Polskie rodziny uciekają z Niemiec. Opuszczają mieszkania kupione i wynajmowane w przygranicznych niemieckich miasteczkach. Boją się wzrostu agresji skierowanej przeciw cudzoziemcom. O tym w najbliższym wydaniu "Superwizjera" w poniedziałek o 23.20 w TVN.
W Löcknitz, miejscowości położonej około 20 km od Szczecina, zdewastowano polskie samochody. Wybito w autach szyby i wyrywano polskie tablice rejestracyjne. Jak powiedzieli reporterom Superwizjera mieszkający tam Polacy, atmosfera w mieście jest tak wroga, że boją się wieczorami wychodzić na ulice.
Gdy załatwimy pierwszego dziennikarza i pierwszego sędziego, oraz pierwszego policjanta, to będzie znak, że zaczęło się! Juergen Rieger
Ausländer raus!
Szef tej partii, Udo Voigt domaga się wyrzucenia z Niemiec wszystkich obcokrajowców. Niedawno w wywiadzie wyemitowanym przez publiczną telewizję ARD oświadczył, że Śląsk, Gdańsk, Wrocław, Warmia i Mazury powinny wrócić do Niemiec. Zakwestionował także liczbę ofiar Oświęcimia. Stwierdził, że było to nie 6 milionów, a 340 tysięcy.
Od kilku lat, odkąd we władzach NPD jest Voigt, jej popularność rośnie. Przyciąga do siebie młodych ludzi o radykalnych poglądach. Ma przedstawicieli w parlamentach dwóch landów (w Maklenburgii w przeciągu czterech lat poparcie dla partii wzrosło dziewięciokrotnie) i ok. 180 przedstawicieli w radach miast (w tym w Berlinie), gmin itp. Jako legalnie działająca partia, NPD dostaje na swą działalność pieniądze z budżetu niemieckiego (ok. miliona euro rocznie).
Lebensborn, czyli ośrodki "odnowienia krwi niemieckiej"
Jednym z najbliższych współpracowników Voigta jest hamburski prawnik, Juergen Rieger. Zarządza on majątkiem zmarłego nazisty, który w testamencie zapisał, że część jego pieniędzy ma być przeznaczona na odnowę rasy aryjskiej. Rieger założył kilka lat temu w Wielkiej Brytanii fundację dbającą o czystość rasy aryjskiej. Fundacja skupuje różne nieruchomości. Mają w nich działać właśnie takie „rozrodnie”. W jednym z takich ośrodków przez pewien czas mieszkało kilkanaście osób. Kobiet i mężczyzn.

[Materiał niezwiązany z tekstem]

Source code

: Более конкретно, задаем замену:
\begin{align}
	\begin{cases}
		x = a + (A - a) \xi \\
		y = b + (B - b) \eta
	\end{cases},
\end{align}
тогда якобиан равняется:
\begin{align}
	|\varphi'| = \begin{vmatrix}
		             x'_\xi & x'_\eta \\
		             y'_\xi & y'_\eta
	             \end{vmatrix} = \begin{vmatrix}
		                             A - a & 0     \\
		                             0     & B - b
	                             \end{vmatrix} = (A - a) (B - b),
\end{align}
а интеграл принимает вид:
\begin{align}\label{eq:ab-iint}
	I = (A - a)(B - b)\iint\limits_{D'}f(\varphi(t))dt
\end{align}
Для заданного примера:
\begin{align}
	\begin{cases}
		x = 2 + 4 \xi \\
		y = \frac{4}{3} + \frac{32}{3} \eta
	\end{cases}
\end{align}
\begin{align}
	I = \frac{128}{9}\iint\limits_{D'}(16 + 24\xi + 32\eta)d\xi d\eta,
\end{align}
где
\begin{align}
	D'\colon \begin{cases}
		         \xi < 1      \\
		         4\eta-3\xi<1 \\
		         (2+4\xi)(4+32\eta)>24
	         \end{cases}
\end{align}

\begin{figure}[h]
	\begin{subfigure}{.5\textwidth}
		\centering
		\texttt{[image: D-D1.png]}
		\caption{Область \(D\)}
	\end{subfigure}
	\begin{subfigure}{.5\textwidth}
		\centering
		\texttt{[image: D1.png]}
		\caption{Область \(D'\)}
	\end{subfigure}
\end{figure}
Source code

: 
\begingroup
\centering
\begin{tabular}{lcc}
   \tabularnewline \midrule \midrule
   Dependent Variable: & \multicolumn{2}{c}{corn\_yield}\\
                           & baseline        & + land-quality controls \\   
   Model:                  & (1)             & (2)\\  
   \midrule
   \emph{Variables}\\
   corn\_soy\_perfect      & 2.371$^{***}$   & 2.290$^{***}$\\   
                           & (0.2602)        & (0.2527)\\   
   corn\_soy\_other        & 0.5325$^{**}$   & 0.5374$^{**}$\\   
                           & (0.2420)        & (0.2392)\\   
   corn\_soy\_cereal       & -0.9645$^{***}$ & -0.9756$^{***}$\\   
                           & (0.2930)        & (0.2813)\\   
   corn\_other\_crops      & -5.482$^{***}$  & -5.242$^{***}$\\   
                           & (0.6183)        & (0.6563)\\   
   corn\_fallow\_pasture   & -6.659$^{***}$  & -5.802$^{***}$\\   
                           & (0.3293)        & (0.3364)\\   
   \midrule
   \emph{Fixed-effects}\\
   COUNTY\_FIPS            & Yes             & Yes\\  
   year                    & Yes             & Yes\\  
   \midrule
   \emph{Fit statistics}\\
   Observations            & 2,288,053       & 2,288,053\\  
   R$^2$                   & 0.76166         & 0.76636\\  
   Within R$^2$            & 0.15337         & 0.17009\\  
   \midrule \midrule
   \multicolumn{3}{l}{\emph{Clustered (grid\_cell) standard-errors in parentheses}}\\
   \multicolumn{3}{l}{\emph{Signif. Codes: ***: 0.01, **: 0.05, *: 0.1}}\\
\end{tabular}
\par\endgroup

Rieger nie lubi dziennikarzy, powiedział: - Gdy załatwimy pierwszego dziennikarza i pierwszego sędziego, oraz pierwszego policjanta, to będzie znak, że zaczęło się!
Neonaziści rosną w siłę
Liczba neonazistów w Niemczech rośnie od lat. Niemiecki tygodnik „Focus” ujawnił nieopublikowany jeszcze raport Ministerstwa Spraw Wewnętrznych, z którego wynika, że w 2007 r. liczba najbardziej radykalnych neonazistów w kraju wzrosła do ok. 4400 osób. O poglądy radykalnie prawicowe podejrzewa się ok. 40 tysięcy osób.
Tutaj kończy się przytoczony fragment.